The South African president Thabo Mbeki has ordered his Health Ministry to investigate claims that AIDS is not caused by HIV, following months of controversy in South Africa over the government's refusal to fund AZT treatment to prevent mother to baby transmission of HIV.
South African scientists are dismayed by the government's ongoing refusal to come to grips with the AIDS crisis. On a visit to London two weeks ago, Dr Hoosen Coovadia, the chair of the forthcoming Durban World AIDS Conference, told aidsmap: "The government has lurched from stupidity to ignorance to disaster in its handling of AIDS. Not a single expert on AIDS is involved in the government's National AIDS Council".
President Mbeki is believed to have been lobbied by so-called AIDS dissidents, who claim that HIV does not cause AIDS, after public debate in South Africa exploded last year over the question of whether or not the government should fund short-course AZT treatment to prevent mother to baby transmission.

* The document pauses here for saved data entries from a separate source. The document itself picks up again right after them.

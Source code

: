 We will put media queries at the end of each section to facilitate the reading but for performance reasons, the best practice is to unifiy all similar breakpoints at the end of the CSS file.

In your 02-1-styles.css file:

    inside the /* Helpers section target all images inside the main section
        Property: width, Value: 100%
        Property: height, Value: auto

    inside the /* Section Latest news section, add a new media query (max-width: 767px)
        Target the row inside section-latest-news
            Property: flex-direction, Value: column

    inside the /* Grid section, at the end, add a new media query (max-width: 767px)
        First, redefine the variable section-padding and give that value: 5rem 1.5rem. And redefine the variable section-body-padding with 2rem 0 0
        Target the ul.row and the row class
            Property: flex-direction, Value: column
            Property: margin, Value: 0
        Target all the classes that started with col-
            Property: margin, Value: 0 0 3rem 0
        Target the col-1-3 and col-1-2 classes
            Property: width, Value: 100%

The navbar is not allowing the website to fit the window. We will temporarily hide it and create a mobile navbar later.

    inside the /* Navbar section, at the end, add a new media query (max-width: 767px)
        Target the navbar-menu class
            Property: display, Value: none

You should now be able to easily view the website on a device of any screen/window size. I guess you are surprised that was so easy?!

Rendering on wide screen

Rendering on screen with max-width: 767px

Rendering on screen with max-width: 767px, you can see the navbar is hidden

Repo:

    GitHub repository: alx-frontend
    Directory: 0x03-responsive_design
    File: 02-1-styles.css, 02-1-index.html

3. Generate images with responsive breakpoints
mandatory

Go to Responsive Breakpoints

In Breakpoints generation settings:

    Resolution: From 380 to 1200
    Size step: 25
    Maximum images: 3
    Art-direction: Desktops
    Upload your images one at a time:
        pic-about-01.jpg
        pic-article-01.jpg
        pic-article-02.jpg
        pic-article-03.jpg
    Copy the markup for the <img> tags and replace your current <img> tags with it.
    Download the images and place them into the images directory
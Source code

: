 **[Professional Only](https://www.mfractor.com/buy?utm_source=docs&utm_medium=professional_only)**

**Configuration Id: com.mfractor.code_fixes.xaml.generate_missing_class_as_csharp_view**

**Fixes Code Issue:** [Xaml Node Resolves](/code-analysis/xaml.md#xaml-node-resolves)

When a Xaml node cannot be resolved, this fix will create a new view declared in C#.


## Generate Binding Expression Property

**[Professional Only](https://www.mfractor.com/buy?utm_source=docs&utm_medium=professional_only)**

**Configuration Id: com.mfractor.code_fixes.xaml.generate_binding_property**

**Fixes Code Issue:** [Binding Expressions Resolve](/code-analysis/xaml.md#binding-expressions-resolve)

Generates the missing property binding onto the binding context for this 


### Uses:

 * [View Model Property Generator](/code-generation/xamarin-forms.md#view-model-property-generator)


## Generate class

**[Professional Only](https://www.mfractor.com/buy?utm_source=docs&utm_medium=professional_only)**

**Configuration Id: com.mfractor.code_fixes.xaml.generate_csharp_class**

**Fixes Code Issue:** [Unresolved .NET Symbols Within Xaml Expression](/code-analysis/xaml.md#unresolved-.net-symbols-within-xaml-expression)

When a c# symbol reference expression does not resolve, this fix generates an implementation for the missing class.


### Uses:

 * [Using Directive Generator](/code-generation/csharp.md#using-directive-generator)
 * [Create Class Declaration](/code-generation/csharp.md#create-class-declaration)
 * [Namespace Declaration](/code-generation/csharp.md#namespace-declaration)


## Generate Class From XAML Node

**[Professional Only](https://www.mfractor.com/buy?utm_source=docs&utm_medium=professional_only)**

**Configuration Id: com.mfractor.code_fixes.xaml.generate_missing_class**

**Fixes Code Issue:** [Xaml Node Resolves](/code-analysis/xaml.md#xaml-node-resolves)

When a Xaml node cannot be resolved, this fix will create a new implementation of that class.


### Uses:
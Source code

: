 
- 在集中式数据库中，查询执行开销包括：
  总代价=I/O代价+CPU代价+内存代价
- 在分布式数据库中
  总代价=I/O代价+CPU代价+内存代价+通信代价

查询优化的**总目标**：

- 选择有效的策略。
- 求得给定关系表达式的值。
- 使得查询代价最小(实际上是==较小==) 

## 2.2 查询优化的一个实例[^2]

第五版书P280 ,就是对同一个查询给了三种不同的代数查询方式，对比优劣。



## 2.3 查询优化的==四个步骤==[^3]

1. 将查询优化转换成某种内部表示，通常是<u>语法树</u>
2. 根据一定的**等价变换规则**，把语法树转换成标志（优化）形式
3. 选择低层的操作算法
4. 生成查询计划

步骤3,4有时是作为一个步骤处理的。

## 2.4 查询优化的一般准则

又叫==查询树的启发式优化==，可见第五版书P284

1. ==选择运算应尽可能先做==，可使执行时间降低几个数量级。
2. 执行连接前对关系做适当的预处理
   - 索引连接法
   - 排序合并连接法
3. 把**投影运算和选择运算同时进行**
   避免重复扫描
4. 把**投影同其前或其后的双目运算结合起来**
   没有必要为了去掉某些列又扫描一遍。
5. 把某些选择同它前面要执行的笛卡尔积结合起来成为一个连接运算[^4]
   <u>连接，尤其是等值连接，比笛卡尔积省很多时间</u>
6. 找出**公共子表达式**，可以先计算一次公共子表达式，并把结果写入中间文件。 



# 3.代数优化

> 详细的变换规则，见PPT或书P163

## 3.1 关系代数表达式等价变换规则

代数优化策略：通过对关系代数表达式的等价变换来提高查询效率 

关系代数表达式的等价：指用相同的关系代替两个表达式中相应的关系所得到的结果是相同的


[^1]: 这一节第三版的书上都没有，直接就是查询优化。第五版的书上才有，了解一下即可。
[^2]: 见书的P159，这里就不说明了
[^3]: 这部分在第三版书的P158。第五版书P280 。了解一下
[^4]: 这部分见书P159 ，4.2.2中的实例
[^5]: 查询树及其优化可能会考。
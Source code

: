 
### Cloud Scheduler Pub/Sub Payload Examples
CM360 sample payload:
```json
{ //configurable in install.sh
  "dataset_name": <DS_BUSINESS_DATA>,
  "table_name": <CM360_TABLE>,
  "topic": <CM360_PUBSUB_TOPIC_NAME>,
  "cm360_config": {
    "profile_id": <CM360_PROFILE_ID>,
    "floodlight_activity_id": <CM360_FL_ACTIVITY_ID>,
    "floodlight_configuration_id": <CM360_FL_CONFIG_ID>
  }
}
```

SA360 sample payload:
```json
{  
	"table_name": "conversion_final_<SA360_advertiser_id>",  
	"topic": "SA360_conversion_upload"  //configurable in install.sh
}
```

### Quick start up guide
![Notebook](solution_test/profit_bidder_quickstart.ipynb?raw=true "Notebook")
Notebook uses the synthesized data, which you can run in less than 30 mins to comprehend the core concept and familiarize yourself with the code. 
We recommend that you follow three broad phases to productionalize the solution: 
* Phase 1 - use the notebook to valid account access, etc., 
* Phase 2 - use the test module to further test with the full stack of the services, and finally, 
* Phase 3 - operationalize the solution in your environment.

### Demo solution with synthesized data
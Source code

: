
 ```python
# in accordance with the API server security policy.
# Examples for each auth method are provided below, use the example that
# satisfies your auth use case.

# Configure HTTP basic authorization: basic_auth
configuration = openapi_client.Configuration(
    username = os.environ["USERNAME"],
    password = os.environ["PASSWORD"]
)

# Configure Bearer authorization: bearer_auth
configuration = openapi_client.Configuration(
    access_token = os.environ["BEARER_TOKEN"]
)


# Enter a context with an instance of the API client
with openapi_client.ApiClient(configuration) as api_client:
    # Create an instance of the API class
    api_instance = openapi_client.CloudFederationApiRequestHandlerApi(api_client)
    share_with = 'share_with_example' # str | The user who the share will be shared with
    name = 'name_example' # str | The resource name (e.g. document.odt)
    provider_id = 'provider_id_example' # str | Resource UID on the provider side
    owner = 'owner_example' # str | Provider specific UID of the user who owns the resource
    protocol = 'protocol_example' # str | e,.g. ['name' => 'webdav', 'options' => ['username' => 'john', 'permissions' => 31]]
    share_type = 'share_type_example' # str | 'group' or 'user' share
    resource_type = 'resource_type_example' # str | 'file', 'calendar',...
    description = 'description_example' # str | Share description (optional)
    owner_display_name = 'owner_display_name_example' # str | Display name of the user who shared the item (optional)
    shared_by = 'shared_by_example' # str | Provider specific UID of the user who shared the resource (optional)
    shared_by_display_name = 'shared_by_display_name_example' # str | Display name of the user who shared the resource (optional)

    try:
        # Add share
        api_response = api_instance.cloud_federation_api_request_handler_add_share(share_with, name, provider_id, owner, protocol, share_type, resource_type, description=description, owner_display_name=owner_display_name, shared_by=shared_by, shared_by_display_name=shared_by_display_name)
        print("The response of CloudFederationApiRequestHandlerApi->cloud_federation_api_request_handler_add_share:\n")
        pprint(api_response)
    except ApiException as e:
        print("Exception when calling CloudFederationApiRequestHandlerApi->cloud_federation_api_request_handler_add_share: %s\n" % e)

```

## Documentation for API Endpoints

However, year by year testing of pregnant women in cities such as Durban has shown a rapid increase in the proportion of mothers who are HIV-positive. In 1999, 34% of pregnant women attending antenatal clinics in Durban tested HIV-positive, compared with less than 10% at the beginning of the 1990s. Critics of the HIV-AIDS link have been consistently unable to come up with an explanation for the growth in HIV diagnoses over time when populations or cohorts are sampled.